__TASK INSTRUCTIONS__.
Would you please report how many lines of the listing contain "NACIONAIS"? Reply with that number only.

__MATERIAL FOR THIS TASK__.

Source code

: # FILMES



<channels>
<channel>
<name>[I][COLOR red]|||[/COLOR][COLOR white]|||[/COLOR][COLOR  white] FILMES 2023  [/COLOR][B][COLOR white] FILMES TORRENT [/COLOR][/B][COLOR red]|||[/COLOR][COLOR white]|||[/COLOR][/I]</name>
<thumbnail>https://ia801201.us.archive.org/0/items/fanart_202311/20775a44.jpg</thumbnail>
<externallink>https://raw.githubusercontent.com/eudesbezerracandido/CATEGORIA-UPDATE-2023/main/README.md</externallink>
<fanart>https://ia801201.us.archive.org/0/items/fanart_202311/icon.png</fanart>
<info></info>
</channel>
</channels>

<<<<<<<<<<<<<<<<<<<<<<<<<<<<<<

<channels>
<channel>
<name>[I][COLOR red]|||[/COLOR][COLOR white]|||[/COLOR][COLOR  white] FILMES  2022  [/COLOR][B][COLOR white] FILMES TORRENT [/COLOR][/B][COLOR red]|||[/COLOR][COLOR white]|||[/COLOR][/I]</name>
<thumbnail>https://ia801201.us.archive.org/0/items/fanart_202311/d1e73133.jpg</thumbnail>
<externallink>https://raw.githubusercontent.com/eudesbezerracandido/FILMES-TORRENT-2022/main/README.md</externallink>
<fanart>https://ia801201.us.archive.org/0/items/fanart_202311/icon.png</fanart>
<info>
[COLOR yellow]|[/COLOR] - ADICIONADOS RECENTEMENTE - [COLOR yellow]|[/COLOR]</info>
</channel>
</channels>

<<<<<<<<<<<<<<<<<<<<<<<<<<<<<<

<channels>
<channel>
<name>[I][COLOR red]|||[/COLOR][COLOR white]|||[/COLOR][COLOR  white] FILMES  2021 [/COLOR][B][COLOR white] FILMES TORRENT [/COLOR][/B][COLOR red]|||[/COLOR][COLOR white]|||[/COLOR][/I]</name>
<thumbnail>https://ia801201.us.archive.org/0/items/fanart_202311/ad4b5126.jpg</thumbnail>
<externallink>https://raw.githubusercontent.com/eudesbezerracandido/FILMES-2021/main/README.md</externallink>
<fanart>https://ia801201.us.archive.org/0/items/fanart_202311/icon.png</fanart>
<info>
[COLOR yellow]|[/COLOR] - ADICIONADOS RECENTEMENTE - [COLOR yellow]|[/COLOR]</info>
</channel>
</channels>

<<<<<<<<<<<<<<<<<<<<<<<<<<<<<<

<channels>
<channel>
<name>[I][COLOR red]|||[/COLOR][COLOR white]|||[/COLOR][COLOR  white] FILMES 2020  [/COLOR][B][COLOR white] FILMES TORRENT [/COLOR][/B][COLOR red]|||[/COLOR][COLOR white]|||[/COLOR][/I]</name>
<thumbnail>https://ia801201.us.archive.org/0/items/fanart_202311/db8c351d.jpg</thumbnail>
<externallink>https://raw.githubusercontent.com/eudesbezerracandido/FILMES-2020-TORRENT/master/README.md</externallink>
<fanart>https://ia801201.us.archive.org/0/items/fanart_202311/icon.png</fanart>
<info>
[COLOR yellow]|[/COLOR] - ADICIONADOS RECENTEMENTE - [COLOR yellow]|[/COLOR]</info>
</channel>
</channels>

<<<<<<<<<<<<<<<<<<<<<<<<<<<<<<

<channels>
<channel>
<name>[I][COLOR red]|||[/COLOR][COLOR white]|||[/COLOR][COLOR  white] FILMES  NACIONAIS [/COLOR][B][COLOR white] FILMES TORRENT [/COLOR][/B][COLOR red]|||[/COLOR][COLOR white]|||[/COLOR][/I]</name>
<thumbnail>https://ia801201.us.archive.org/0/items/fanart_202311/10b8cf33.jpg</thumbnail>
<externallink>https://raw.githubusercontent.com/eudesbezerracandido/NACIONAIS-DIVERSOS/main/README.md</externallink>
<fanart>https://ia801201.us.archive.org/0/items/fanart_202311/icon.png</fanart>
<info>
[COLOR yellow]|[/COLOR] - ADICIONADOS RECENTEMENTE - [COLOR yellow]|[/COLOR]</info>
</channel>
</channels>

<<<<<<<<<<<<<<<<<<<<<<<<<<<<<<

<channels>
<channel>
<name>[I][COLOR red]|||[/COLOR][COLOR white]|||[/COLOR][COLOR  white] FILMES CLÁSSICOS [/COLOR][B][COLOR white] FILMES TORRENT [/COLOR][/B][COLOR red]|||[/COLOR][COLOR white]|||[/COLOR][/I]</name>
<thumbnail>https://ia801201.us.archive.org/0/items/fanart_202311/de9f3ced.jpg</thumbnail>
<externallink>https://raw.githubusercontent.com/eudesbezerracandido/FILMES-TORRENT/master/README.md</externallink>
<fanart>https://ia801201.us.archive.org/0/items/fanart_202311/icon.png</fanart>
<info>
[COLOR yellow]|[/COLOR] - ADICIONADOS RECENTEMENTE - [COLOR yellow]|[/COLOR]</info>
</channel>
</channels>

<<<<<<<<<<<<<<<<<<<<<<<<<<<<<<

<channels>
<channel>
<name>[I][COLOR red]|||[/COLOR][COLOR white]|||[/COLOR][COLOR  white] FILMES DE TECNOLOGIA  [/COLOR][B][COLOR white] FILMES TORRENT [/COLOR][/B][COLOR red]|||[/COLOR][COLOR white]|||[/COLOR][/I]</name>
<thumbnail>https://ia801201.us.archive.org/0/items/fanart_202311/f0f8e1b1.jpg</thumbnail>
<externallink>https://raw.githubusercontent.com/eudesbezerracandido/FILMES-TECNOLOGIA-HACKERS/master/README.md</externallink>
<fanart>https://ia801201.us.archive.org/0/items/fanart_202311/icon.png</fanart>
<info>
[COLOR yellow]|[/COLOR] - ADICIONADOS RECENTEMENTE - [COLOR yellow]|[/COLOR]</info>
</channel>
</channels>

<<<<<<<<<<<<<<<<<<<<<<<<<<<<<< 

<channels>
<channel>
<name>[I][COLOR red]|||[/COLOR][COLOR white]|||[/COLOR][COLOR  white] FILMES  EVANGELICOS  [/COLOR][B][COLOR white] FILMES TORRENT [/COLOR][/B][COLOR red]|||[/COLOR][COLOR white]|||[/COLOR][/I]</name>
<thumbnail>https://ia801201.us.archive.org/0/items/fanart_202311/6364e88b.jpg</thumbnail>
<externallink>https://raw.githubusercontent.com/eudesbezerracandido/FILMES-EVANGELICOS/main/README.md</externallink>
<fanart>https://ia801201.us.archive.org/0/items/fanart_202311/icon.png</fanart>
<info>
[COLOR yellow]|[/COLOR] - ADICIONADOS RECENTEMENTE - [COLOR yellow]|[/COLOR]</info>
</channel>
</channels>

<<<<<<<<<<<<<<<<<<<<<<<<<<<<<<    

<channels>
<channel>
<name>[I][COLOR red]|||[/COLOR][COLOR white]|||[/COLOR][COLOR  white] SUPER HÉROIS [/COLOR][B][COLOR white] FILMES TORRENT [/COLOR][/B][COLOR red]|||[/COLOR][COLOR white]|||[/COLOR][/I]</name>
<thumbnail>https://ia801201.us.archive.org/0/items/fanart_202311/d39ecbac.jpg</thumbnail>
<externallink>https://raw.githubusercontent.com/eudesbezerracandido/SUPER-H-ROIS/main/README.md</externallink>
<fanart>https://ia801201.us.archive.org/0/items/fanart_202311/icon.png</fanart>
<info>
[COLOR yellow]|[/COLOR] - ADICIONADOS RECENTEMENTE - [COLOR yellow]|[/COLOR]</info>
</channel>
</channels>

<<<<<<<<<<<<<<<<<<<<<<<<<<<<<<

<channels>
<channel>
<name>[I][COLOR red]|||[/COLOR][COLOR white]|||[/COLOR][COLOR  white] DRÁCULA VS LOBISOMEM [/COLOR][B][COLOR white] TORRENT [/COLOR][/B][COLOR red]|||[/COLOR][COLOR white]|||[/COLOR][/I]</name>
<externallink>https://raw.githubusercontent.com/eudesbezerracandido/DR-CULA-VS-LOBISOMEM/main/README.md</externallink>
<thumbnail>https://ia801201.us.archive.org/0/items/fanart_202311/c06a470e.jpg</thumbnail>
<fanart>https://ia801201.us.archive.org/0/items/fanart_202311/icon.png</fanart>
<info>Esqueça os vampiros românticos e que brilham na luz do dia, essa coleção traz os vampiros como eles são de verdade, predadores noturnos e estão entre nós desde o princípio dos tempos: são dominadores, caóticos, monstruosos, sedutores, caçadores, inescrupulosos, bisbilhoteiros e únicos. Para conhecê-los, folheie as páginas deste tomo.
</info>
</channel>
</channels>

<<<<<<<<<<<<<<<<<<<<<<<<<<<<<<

__RESPONSE AREA__.
2